Impacts of a cash plus intervention on gender attitudes among Tanzanian adolescents
- Author: Yekaterina Chzhen, Leah Prencipe, Frank Eetaama, Paul Luchemba, Tumpe MnyawamiLukongo, Tia Palermo
- Published by: Journal of adolescent health
Inequitable attitudes toward men’s and women’s roles, rights, and responsibilities are associated with poor health–related outcomes, particularly for girls and women. Yet, we know relatively little about what interventions work to improve gender-equitable attitudes among adolescents in low-income countries. This study examines the impact of a government-implemented “cash plus” intervention on gender-equitable attitudes among adolescents in Tanzania. The intervention includes discussions and activities related to gender norms, embedded in broader life skills, livelihoods, and health training.

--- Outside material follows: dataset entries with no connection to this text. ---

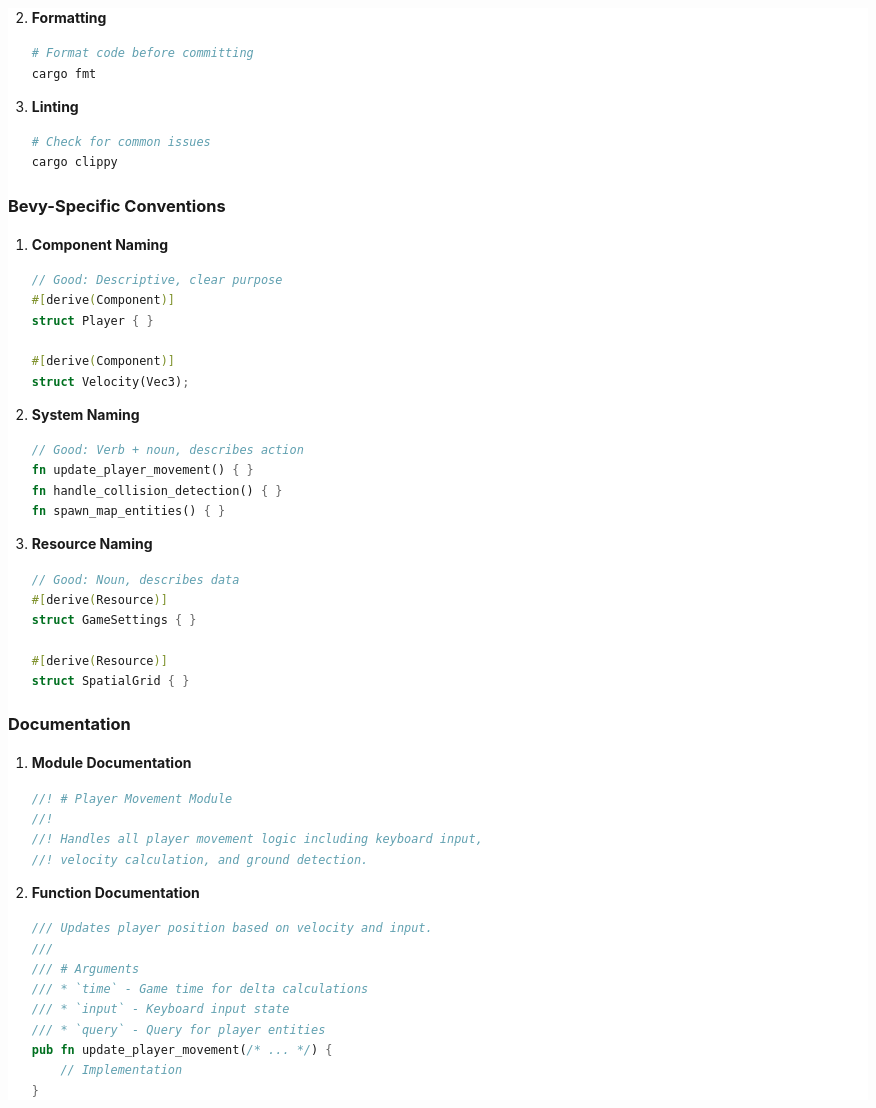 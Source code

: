 2. **Formatting**
   ```bash
   # Format code before committing
   cargo fmt
   ```

3. **Linting**
   ```bash
   # Check for common issues
   cargo clippy
   ```

### Bevy-Specific Conventions

1. **Component Naming**
   ```rust
   // Good: Descriptive, clear purpose
   #[derive(Component)]
   struct Player { }
   
   #[derive(Component)]
   struct Velocity(Vec3);
   ```

2. **System Naming**
   ```rust
   // Good: Verb + noun, describes action
   fn update_player_movement() { }
   fn handle_collision_detection() { }
   fn spawn_map_entities() { }
   ```

3. **Resource Naming**
   ```rust
   // Good: Noun, describes data
   #[derive(Resource)]
   struct GameSettings { }
   
   #[derive(Resource)]
   struct SpatialGrid { }
   ```

### Documentation

1. **Module Documentation**
   ```rust
   //! # Player Movement Module
   //!
   //! Handles all player movement logic including keyboard input,
   //! velocity calculation, and ground detection.
   ```

2. **Function Documentation**
   ```rust
   /// Updates player position based on velocity and input.
   ///
   /// # Arguments
   /// * `time` - Game time for delta calculations
   /// * `input` - Keyboard input state
   /// * `query` - Query for player entities
   pub fn update_player_movement(/* ... */) {
       // Implementation
   }
   ```
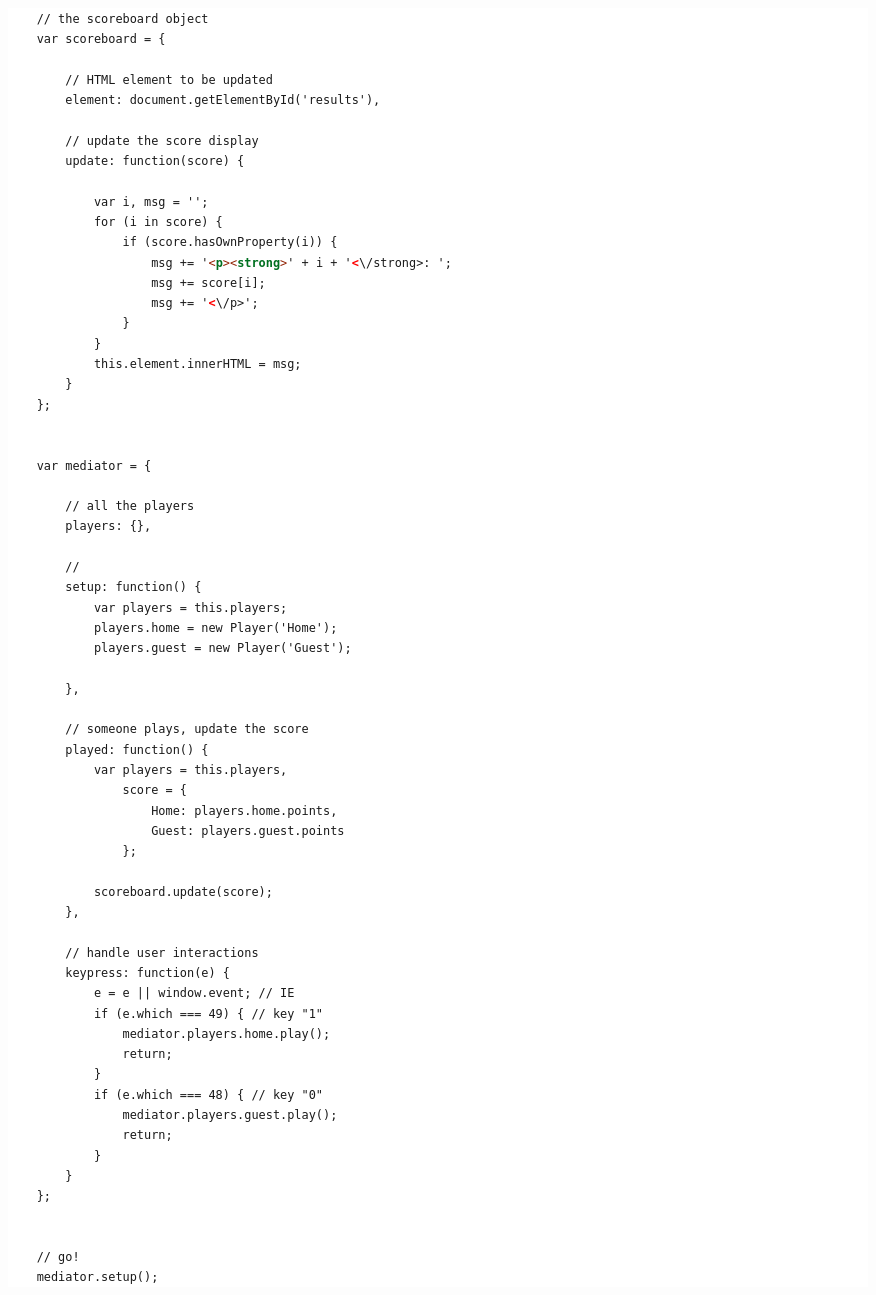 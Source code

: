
 ```html
    // the scoreboard object
    var scoreboard = {

        // HTML element to be updated
        element: document.getElementById('results'),

        // update the score display
        update: function(score) {

            var i, msg = '';
            for (i in score) {
                if (score.hasOwnProperty(i)) {
                    msg += '<p><strong>' + i + '<\/strong>: ';
                    msg += score[i];
                    msg += '<\/p>';
                }
            }
            this.element.innerHTML = msg;
        }
    };


    var mediator = {

        // all the players
        players: {},

        // 
        setup: function() {
            var players = this.players;
            players.home = new Player('Home');
            players.guest = new Player('Guest');

        },

        // someone plays, update the score
        played: function() {
            var players = this.players,
                score = {
                    Home: players.home.points,
                    Guest: players.guest.points
                };

            scoreboard.update(score);
        },

        // handle user interactions
        keypress: function(e) {
            e = e || window.event; // IE
            if (e.which === 49) { // key "1"
                mediator.players.home.play();
                return;
            }
            if (e.which === 48) { // key "0"
                mediator.players.guest.play();
                return;
            }
        }
    };


    // go!
    mediator.setup();
``` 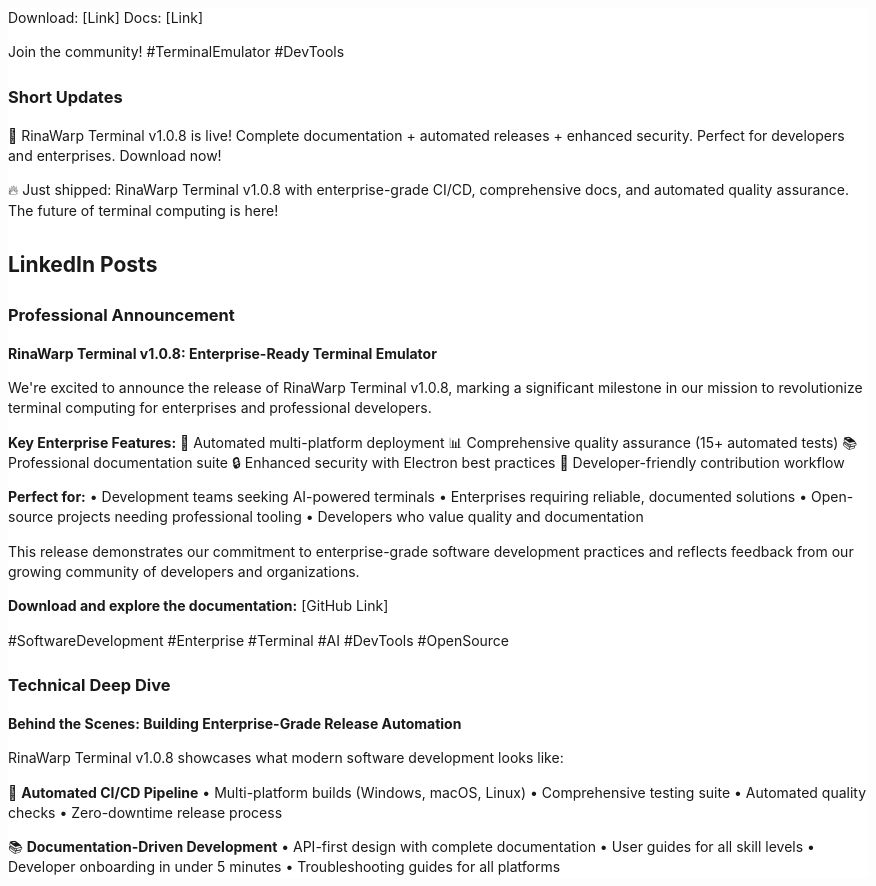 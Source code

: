 Download: [Link]
Docs: [Link]

Join the community! #TerminalEmulator #DevTools

### Short Updates
🎉 RinaWarp Terminal v1.0.8 is live! Complete documentation + automated releases + enhanced security. Perfect for developers and enterprises. Download now! 

🔥 Just shipped: RinaWarp Terminal v1.0.8 with enterprise-grade CI/CD, comprehensive docs, and automated quality assurance. The future of terminal computing is here!

## LinkedIn Posts

### Professional Announcement
**RinaWarp Terminal v1.0.8: Enterprise-Ready Terminal Emulator**

We're excited to announce the release of RinaWarp Terminal v1.0.8, marking a significant milestone in our mission to revolutionize terminal computing for enterprises and professional developers.

**Key Enterprise Features:**
🏢 Automated multi-platform deployment
📊 Comprehensive quality assurance (15+ automated tests)
📚 Professional documentation suite
🔒 Enhanced security with Electron best practices
🔧 Developer-friendly contribution workflow

**Perfect for:**
• Development teams seeking AI-powered terminals
• Enterprises requiring reliable, documented solutions
• Open-source projects needing professional tooling
• Developers who value quality and documentation

This release demonstrates our commitment to enterprise-grade software development practices and reflects feedback from our growing community of developers and organizations.

**Download and explore the documentation:** [GitHub Link]

#SoftwareDevelopment #Enterprise #Terminal #AI #DevTools #OpenSource

### Technical Deep Dive
**Behind the Scenes: Building Enterprise-Grade Release Automation**

RinaWarp Terminal v1.0.8 showcases what modern software development looks like:

🔄 **Automated CI/CD Pipeline**
• Multi-platform builds (Windows, macOS, Linux)
• Comprehensive testing suite
• Automated quality checks
• Zero-downtime release process

📚 **Documentation-Driven Development**
• API-first design with complete documentation
• User guides for all skill levels
• Developer onboarding in under 5 minutes
• Troubleshooting guides for all platforms
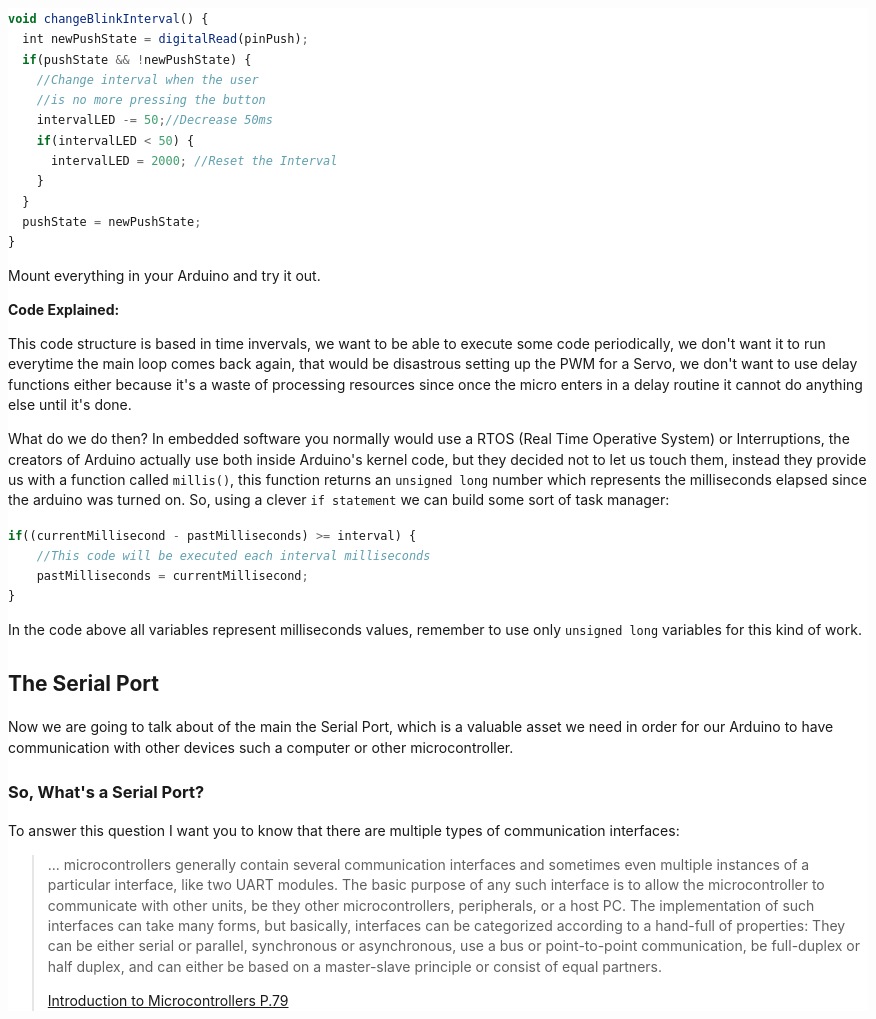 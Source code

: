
 ```javascript
void changeBlinkInterval() {
  int newPushState = digitalRead(pinPush);
  if(pushState && !newPushState) {
    //Change interval when the user
    //is no more pressing the button
    intervalLED -= 50;//Decrease 50ms
    if(intervalLED < 50) {
      intervalLED = 2000; //Reset the Interval
    }
  }
  pushState = newPushState;
}
```

Mount everything in your Arduino and try it out.

**Code Explained:**

This code structure is based in time invervals, we want to be able to execute some code periodically, we don't want it to run everytime the main loop comes back again, that would be disastrous setting up the PWM for a Servo, we don't want to use delay functions either because it's a waste of processing resources since once the micro enters in a delay routine it cannot do anything else until it's done.

What do we do then? In embedded software you normally would use a RTOS (Real Time Operative System) or Interruptions, the creators of Arduino actually use both inside Arduino's kernel code, but they decided not to let us touch them, instead they provide us with a function called `millis()`, this function returns an `unsigned long` number which represents the milliseconds elapsed since the arduino was turned on. So, using a clever `if statement` we can build some sort of task manager:

```javascript
if((currentMillisecond - pastMilliseconds) >= interval) {
    //This code will be executed each interval milliseconds
    pastMilliseconds = currentMillisecond;
}
```

In the code above all variables represent milliseconds values, remember to use only `unsigned long` variables for this kind of work.


## The Serial Port

Now we are going to talk about of the main the Serial Port, which is a valuable asset we need in order for our Arduino to have communication with other devices such a computer or other microcontroller.

### So, What's a Serial Port?

To answer this question I want you to know that there are multiple types of communication interfaces:

>... microcontrollers generally contain several communication interfaces and sometimes even multiple instances of a particular interface, like two UART modules. The basic purpose of any such interface is to allow the microcontroller to communicate with other units, be they other microcontrollers, peripherals, or a host PC. The implementation of such interfaces can take many forms, but basically, interfaces can be categorized according to a hand-full of properties: They can be either serial or parallel, synchronous or asynchronous, use a bus or point-to-point communication, be full-duplex or half duplex, and can either be based on a master-slave principle or consist of equal partners.
>
> [Introduction to Microcontrollers P.79](  https://ti.tuwien.ac.at/ecs/teaching/courses/mclu/theory-material/Microcontroller.pdf)
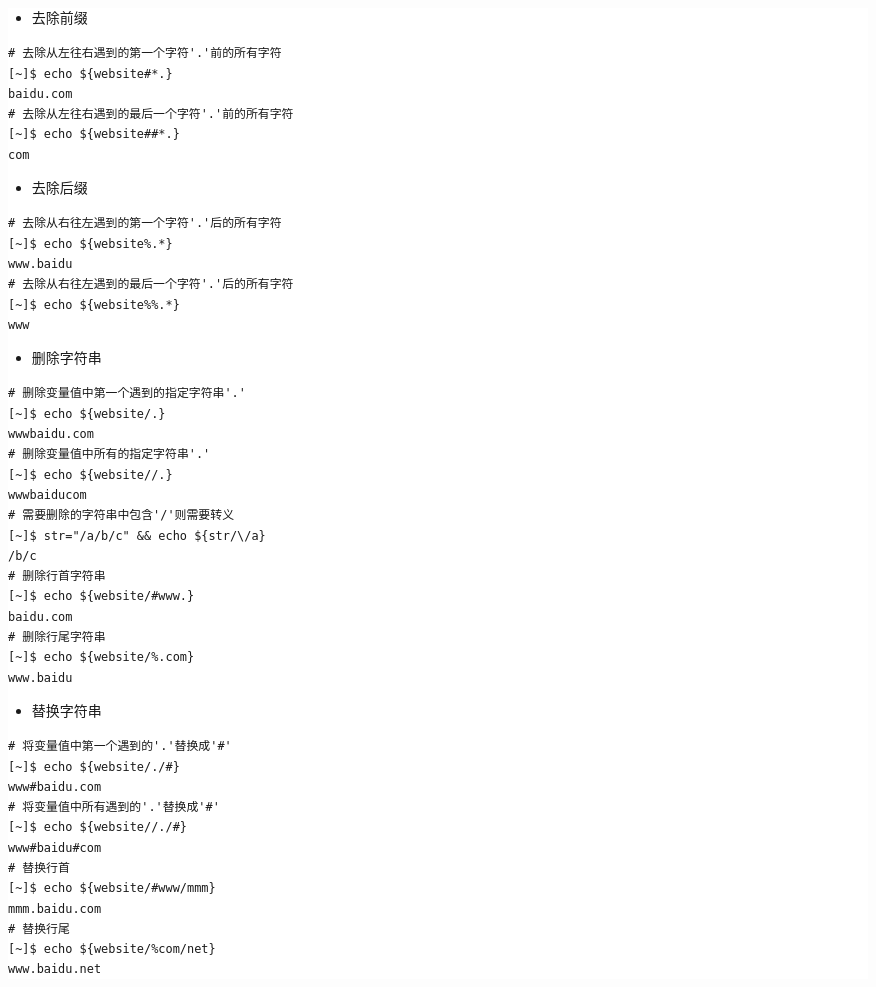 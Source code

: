 - 去除前缀
```shell
# 去除从左往右遇到的第一个字符'.'前的所有字符
[~]$ echo ${website#*.}
baidu.com
# 去除从左往右遇到的最后一个字符'.'前的所有字符
[~]$ echo ${website##*.}
com
```

- 去除后缀
```shell
# 去除从右往左遇到的第一个字符'.'后的所有字符
[~]$ echo ${website%.*}
www.baidu
# 去除从右往左遇到的最后一个字符'.'后的所有字符
[~]$ echo ${website%%.*}
www
```

- 删除字符串
```shell
# 删除变量值中第一个遇到的指定字符串'.'
[~]$ echo ${website/.}
wwwbaidu.com
# 删除变量值中所有的指定字符串'.'
[~]$ echo ${website//.}
wwwbaiducom
# 需要删除的字符串中包含'/'则需要转义
[~]$ str="/a/b/c" && echo ${str/\/a}
/b/c
# 删除行首字符串
[~]$ echo ${website/#www.}
baidu.com
# 删除行尾字符串
[~]$ echo ${website/%.com}
www.baidu
```

- 替换字符串
```shell
# 将变量值中第一个遇到的'.'替换成'#'
[~]$ echo ${website/./#}
www#baidu.com
# 将变量值中所有遇到的'.'替换成'#'
[~]$ echo ${website//./#}
www#baidu#com
# 替换行首
[~]$ echo ${website/#www/mmm}
mmm.baidu.com
# 替换行尾
[~]$ echo ${website/%com/net}
www.baidu.net
```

The study utilizes a cluster randomized design, using data from 1,933 males and females aged 14–19 years at baseline who took part in the baseline (2017), midline (2018), and endline (2019) surveys. Gender attitudes were measured using 24 items from the Gender-Equitable Men (GEM) Scale. We estimate intent-to-treat impacts on the GEM scale and four subscales (violence, sexual relationships, reproductive health, and domestic chores).
The “cash plus” intervention had a significant impact on the overall GEM scale at midline. The intervention increased gender-equitable attitudes on the domestic chores subscale at both midline and endline. The intervention improved gender-equitable attitudes among males on the overall GEM scale and three subscales at midline and on two subscales at endline, but it had no impacts among females.
Gender transformative social protection is currently being advocated as a way to address the gendered nature of poverty and its consequences. Initiatives such as the one studied here, which address the multifaceted drivers of gender inequities, could be a promising way forward.